Working from home in the future
I have had mixed feedback from candidates, clients, friends, family and peers on the pros and cons of working from home through this COVID-19 period. Some people have loved every minute of it, some have not, and some are indifferent to it.
One thing that has become apparent through my conversations with finance leaders is that moving forward, whether you love it or not, split days across the office and home will likely become more commonplace.
This is not just particular to the accounting industry of course. In the recruitment industry, the outcomes of a survey of over 700 recruitment business owners were recently published by Jobadder. The results have shown that 66% of owners and leaders plan to implement flexible working from home options after restrictions are eased. Of the 700 that were surveyed 40% plan to implement a policy of 1-2 days a week WFH and 17% are preparing for 2-3 days.
This will have a significant impact (good and bad) on office cultures across all industries, especially for those businesses that haven’t embraced this way of working previously. Recent conversations that I have had with CFO’s and Finance Directors leading accounting teams are highlighting the need for creativity to implement new ways to keep the team as dynamic as they were before COVID-19. Communication and realistic expectations are the two key components that keep coming up in the conversations.
Working from home is not a brand-new concept of course, as some companies have been doing this for years and doing it well.
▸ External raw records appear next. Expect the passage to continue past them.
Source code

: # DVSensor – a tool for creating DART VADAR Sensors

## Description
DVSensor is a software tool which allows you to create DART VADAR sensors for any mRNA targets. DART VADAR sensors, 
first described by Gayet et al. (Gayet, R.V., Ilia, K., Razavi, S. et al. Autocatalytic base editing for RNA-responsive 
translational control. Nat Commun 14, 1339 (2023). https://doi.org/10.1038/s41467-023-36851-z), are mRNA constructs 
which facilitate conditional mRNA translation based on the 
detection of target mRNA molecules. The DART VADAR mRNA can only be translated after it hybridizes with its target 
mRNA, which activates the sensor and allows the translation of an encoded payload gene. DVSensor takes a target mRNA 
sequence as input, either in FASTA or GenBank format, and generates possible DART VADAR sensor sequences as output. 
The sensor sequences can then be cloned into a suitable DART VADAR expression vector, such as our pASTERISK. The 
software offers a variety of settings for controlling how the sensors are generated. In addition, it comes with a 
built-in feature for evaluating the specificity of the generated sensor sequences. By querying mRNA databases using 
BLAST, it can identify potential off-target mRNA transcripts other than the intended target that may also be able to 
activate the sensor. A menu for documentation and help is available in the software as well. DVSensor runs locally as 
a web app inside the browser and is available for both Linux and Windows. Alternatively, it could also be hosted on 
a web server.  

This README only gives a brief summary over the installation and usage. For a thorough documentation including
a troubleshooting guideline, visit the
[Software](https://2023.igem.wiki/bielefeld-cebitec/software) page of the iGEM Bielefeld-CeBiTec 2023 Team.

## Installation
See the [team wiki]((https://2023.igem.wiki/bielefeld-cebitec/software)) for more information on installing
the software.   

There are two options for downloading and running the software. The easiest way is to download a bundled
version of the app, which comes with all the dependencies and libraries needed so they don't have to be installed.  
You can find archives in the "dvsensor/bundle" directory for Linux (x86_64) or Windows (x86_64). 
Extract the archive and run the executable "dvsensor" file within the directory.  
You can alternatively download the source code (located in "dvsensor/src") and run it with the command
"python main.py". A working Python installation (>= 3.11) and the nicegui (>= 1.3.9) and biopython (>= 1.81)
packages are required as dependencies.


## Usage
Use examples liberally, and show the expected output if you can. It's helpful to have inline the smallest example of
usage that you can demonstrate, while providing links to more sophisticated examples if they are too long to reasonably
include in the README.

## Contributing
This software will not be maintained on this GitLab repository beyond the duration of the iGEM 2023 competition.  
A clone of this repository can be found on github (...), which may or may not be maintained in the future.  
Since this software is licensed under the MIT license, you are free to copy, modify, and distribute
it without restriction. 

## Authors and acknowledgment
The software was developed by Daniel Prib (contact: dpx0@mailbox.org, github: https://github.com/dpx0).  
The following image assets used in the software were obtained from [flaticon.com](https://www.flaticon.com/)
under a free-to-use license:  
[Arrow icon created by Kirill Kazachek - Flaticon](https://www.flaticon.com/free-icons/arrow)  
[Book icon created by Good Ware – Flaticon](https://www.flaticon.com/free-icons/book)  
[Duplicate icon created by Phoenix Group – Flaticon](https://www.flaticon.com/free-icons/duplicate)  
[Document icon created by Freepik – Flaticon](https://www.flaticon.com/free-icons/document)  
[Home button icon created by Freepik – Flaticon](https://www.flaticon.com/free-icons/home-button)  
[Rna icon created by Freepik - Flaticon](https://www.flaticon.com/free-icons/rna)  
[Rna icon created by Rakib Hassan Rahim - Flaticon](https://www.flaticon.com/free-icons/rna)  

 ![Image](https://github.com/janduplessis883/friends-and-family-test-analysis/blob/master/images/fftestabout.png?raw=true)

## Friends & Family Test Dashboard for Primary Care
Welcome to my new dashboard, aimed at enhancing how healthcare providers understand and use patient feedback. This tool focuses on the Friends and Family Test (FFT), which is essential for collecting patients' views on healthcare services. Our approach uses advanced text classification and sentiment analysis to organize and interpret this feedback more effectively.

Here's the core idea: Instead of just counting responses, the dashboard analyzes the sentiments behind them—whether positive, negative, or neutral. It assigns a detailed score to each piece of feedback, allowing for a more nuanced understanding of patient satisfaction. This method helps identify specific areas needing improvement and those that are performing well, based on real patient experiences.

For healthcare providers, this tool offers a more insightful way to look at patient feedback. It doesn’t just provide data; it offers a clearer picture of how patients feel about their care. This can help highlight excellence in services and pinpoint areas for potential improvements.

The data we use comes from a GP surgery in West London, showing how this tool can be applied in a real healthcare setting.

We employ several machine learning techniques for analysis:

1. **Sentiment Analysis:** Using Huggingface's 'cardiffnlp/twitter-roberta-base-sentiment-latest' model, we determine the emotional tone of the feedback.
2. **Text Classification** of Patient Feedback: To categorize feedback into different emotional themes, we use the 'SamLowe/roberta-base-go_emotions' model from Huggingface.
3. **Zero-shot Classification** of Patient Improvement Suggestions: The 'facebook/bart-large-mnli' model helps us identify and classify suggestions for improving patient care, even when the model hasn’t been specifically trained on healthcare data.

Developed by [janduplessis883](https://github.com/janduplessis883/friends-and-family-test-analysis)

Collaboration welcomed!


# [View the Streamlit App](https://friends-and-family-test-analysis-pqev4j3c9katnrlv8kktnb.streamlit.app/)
Many have even seen an improvement in staff engagement and productivity. One article I found very interesting on the pros and cons of a hybrid work week can be read here.
Leadership and managing remotely
In this highly dynamic, technology-charged time of email, text messages, video and telephone conferences, one common truth remains: face-to-face is still the most preferred, valuable, and potent communication medium. Studies have found that non-verbal signs and body language when communicating with employees and colleagues have over four times the effect on the impression you make than anything you say.
What does this mean for leaders managing remotely?
From conversations I have had with senior finance leaders, it means they have been thrown a real curveball when it comes to leading and supporting their staff remotely and not in person. Many have had to adapt in order to maintain a collaborative and inclusive culture via technology. Being able to lead, influence and create trust with your staff over digital formats moving forward is becoming an essential skillset to have in your leadership toolkit. An article from Zapier highlights the importance of trust, communication, and working processes since they started managing remotely in 2012. Conversely, it will be absolutely essential for employers to ensure they are hiring the right team members with the right attitude and competencies to be managed this way moving into the future.
As we all know, COVID-19 and lockdown have changed how we all interact and posed some particularly difficult challenges to address particularly on the work front. This extended period at home and away from our colleagues will have a lasting effect and employers who have tried to balance employee and business needs will likely see the best outcomes going forward. I doubt things will revert to the way they were before, too much has changed. But those that will succeed coming out of this are those that embrace these changes.